Conservation NGOs and their local partners often choose to develop a particular type of business because of familiarity with that specific industry, not because it’s the best option for their landscape. As conservation entrepreneurs, we need to take a step back and start by getting to know our landscape, to understand its distinct values and assets, before choosing a particular business strategy.
Landscapes are like products – they have unique selling points and comparative advantages relative to other places. Assessing your landscape’s natural, cultural, organisational and network capital will allow you to identify the business opportunities that draw on its strengths and are resilient to any of its limitations.
The need to take time to choose the right product came out in numerous presentations at the conference. Fanamby in Madagascar explained how they initially engaged in tourism and trialled a range of essential oils and other non-timber forest products, before deciding to focus on vanilla, which now generates US$20m in annual income for park margin-dwelling communities.

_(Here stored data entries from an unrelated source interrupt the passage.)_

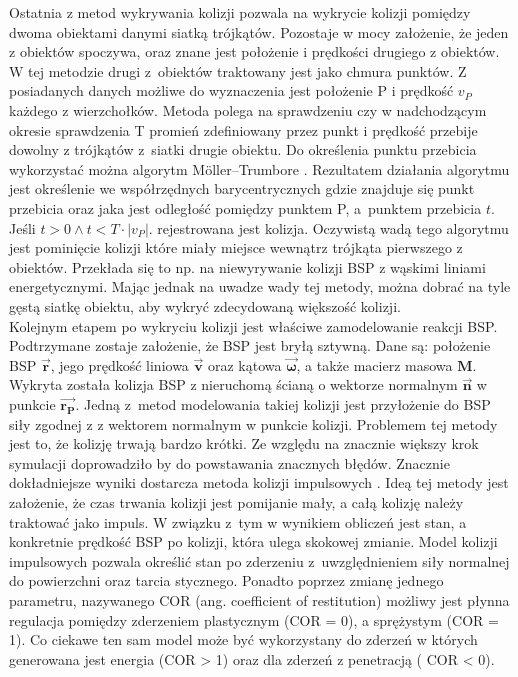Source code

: Ostatnia z metod wykrywania kolizji pozwala na wykrycie kolizji pomiędzy dwoma obiektami danymi siatką trójkątów. Pozostaje w mocy założenie, że jeden z obiektów spoczywa, oraz znane jest położenie i prędkości drugiego z obiektów. W tej metodzie drugi z~obiektów traktowany jest jako chmura punktów. Z posiadanych danych możliwe do wyznaczenia jest położenie P i prędkość $v_P$ każdego z wierzchołków. Metoda polega na sprawdzeniu czy w nadchodzącym okresie sprawdzenia T promień zdefiniowany przez punkt i prędkość przebije dowolny z trójkątów z~siatki drugie obiektu. Do określenia punktu przebicia wykorzystać można algorytm Möller–Trumbore \cite{ray_intersaction}. Rezultatem działania algorytmu jest określenie we współrzędnych barycentrycznych gdzie znajduje się punkt przebicia oraz jaka jest odległość pomiędzy punktem P, a~punktem przebicia $t$. Jeśli $t > 0 \land t < T\cdot |v_P|$. rejestrowana jest kolizja. Oczywistą wadą tego algorytmu jest pominięcie kolizji które miały miejsce wewnątrz trójkąta pierwszego z obiektów. Przekłada się to np. na niewyrywanie kolizji BSP z wąskimi liniami energetycznymi. Mając jednak na uwadze wady tej metody, można dobrać na tyle gęstą siatkę obiektu, aby wykryć zdecydowaną większość kolizji.\\


Kolejnym etapem po wykryciu kolizji jest właściwe zamodelowanie reakcji BSP. Podtrzymane zostaje założenie, że BSP jest bryłą sztywną.  Dane są: położenie BSP $\bm{\vec{r}}$, jego prędkość liniowa $\bm{\vec{v}}$ oraz kątowa $\bm{\vec{\omega}}$, a także macierz masowa $\bm{M}$. Wykryta została kolizja BSP z nieruchomą ścianą o wektorze normalnym $\bm{\vec{n}}$ w punkcie $\bm{\vec{r_P}}$. Jedną z~metod modelowania takiej kolizji jest przyłożenie do BSP siły zgodnej z z wektorem normalnym w punkcie kolizji. Problemem tej metody jest to, że kolizję trwają bardzo krótki. Ze względu na znacznie większy krok symulacji doprowadziło by do powstawania znacznych błędów. Znacznie dokładniejsze wyniki dostarcza metoda kolizji impulsowych \cite{impulse_collision}. Ideą tej metody jest założenie, że czas trwania kolizji jest pomijanie mały, a całą kolizję należy traktować jako impuls. W związku z~tym w wynikiem obliczeń jest stan, a konkretnie prędkość BSP po kolizji, która ulega skokowej zmianie. Model kolizji impulsowych pozwala określić stan po zderzeniu z~uwzględnieniem siły normalnej do powierzchni oraz tarcia stycznego. Ponadto poprzez zmianę jednego parametru, nazywanego COR (ang. coefficient of restitution) możliwy jest płynna regulacja pomiędzy zderzeniem plastycznym (COR = 0), a sprężystym (COR = 1). Co ciekawe ten sam model może być wykorzystany do zderzeń w których generowana jest energia (COR > 1) oraz dla zderzeń z penetracją ( COR < 0).\\

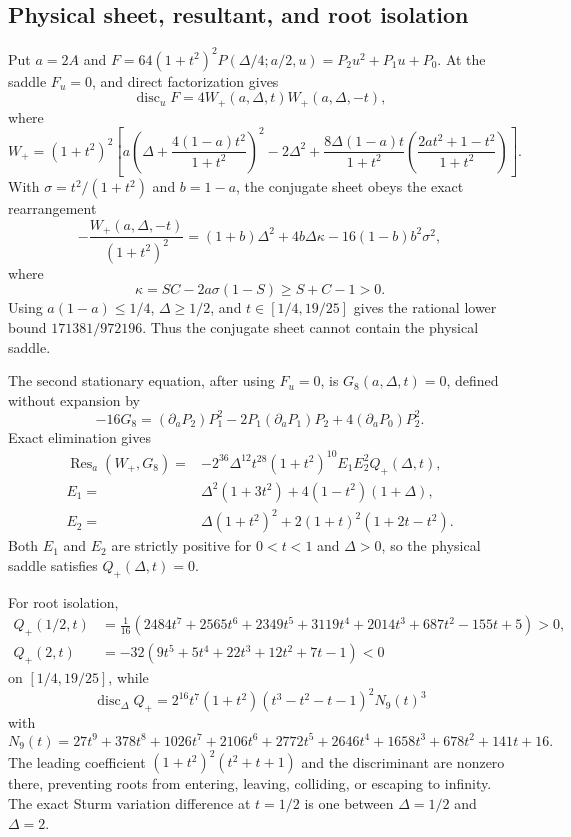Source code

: \documentclass[11pt,a4paper]{article}
\theoremstyle{remark}
\begin{document}
\subsection{Physical sheet, resultant, and root isolation}

Put $a=2A$ and
$F=64(1+t^2)^2P(\Delta/4;a/2,u)=P_2u^2+P_1u+P_0$.
At the saddle $F_u=0$, and direct factorization gives
\[
 \operatorname{disc}_uF=4W_+(a,\Delta,t)W_+(a,\Delta,-t),
\]
where
\[
 W_+=(1+t^2)^2\left[
 a\left(\Delta+\frac{4(1-a)t^2}{1+t^2}\right)^2-2\Delta^2
 +\frac{8\Delta(1-a)t}{1+t^2}
 \left(\frac{2at^2+1-t^2}{1+t^2}\right)\right].
\]
With $\sigma=t^2/(1+t^2)$ and $b=1-a$, the conjugate sheet obeys the exact
rearrangement
\[
 -\frac{W_+(a,\Delta,-t)}{(1+t^2)^2}
 =(1+b)\Delta^2+4b\Delta\kappa-16(1-b)b^2\sigma^2,
\]
where
\[
 \kappa=SC-2a\sigma(1-S)\geq S+C-1>0.
\]
Using $a(1-a)\leq1/4$, $\Delta\geq1/2$, and
$t\in[1/4,19/25]$ gives the rational lower bound
$171381/972196$.  Thus the conjugate sheet cannot contain the physical
saddle.

The second stationary equation, after using $F_u=0$, is
$G_8(a,\Delta,t)=0$, defined without expansion by
\[
 -16G_8=(\partial_aP_2)P_1^2
 -2P_1(\partial_aP_1)P_2+4(\partial_aP_0)P_2^2.
\]
Exact elimination gives
\begin{align*}
 \operatorname{Res}_a(W_+,G_8)
 ={}&-2^{36}\Delta^{12}t^{28}(1+t^2)^{10}E_1E_2^2Q_+(\Delta,t),\\
 E_1={}&\Delta^2(1+3t^2)+4(1-t^2)(1+\Delta),\\
 E_2={}&\Delta(1+t^2)^2+2(1+t)^2(1+2t-t^2).
\end{align*}
Both $E_1$ and $E_2$ are strictly positive for $0<t<1$ and
$\Delta>0$, so the physical saddle satisfies $Q_+(\Delta,t)=0$.

For root isolation,
\begin{align*}
 Q_+(1/2,t)&=\frac1{16}
 (2484t^7+2565t^6+2349t^5+3119t^4+2014t^3
 +687t^2-155t+5)>0,\\
 Q_+(2,t)&=-32(9t^5+5t^4+22t^3+12t^2+7t-1)<0
\end{align*}
on $[1/4,19/25]$, while
\[
 \operatorname{disc}_\Delta Q_+
 =2^{16}t^7(1+t^2)(t^3-t^2-t-1)^2N_9(t)^3
\]
with
\[
 N_9(t)=27t^9+378t^8+1026t^7+2106t^6+2772t^5
 +2646t^4+1658t^3+678t^2+141t+16.
\]
The leading coefficient $(1+t^2)^2(t^2+t+1)$ and the discriminant are
nonzero there, preventing roots from entering, leaving, colliding, or
escaping to infinity.  The exact Sturm variation difference at $t=1/2$ is
one between $\Delta=1/2$ and $\Delta=2$.
\end{document}
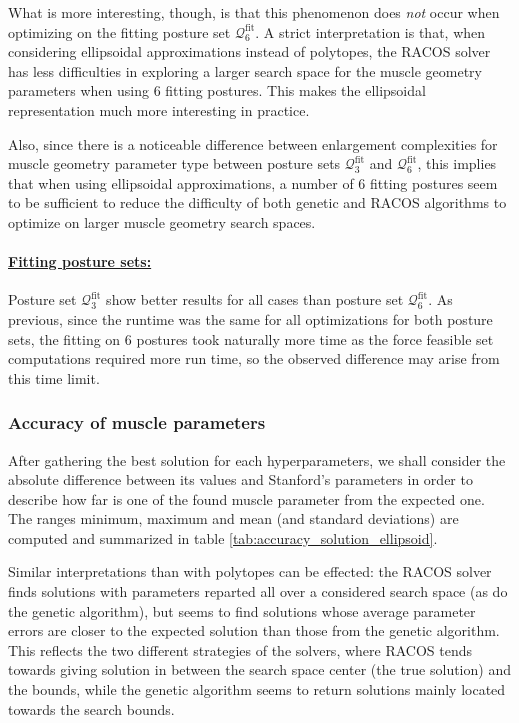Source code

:What is more interesting, though, is that this phenomenon does \emph{not} occur when optimizing on the fitting posture set $\mathcal{Q}_6^{\text{fit}}$. A strict interpretation is that, when considering ellipsoidal approximations instead of polytopes, the RACOS solver has less difficulties in exploring a larger search space for the muscle geometry parameters when using 6 fitting postures. This makes the ellipsoidal representation much more interesting in practice.

Also, since there is a noticeable difference between enlargement complexities for muscle geometry parameter type between posture sets $\mathcal{Q}_3^{\text{fit}}$ and $\mathcal{Q}_6^{\text{fit}}$, this implies that when using ellipsoidal approximations, a number of 6 fitting postures seem to be sufficient to reduce the difficulty of both genetic and RACOS algorithms to optimize on larger muscle geometry search spaces.


\paragraph*{\underline{Fitting posture sets:}}
Posture set $\mathcal{Q}_3^{\text{fit}}$ show better results for all cases than posture set $\mathcal{Q}_6^{\text{fit}}$. As previous, since the runtime was the same for all optimizations for both posture sets, the fitting on 6 postures took naturally more time as the force feasible set computations required more run time, so the observed difference may arise from this time limit.

\subsubsection*{Accuracy of muscle parameters}
After gathering the best solution for each hyperparameters, we shall consider the absolute difference between its values and Stanford's parameters in order to describe how far is one of the found muscle parameter from the expected one. The ranges minimum, maximum and mean (and standard deviations) are computed and summarized in table \ref{tab:accuracy_solution_ellipsoid}.

Similar interpretations than with polytopes can be effected: the RACOS solver finds solutions with parameters reparted all over a considered search space (as do the genetic algorithm), but seems to find solutions whose average parameter errors are closer to the expected solution than those from the genetic algorithm. This reflects the two different strategies of the solvers, where RACOS tends towards giving solution in between the search space center (the true solution) and the bounds, while the genetic algorithm seems to return solutions mainly located towards the search bounds.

My colleagues at Fauna & Flora International (FFI) worked with Mwambao in Pemba, Tanzania to analyse a range of products before settling on octopus as the best option. The resulting conservation and livelihood benefits included an increase in community incomes, particularly for women who had traditionally earned less than men in the same market, and negotiation of a per kg contribution by the buyer to local conservation activities. This is why we specifically include landscape assessment and product or market selection phases in our market systems and enterprise development approaches.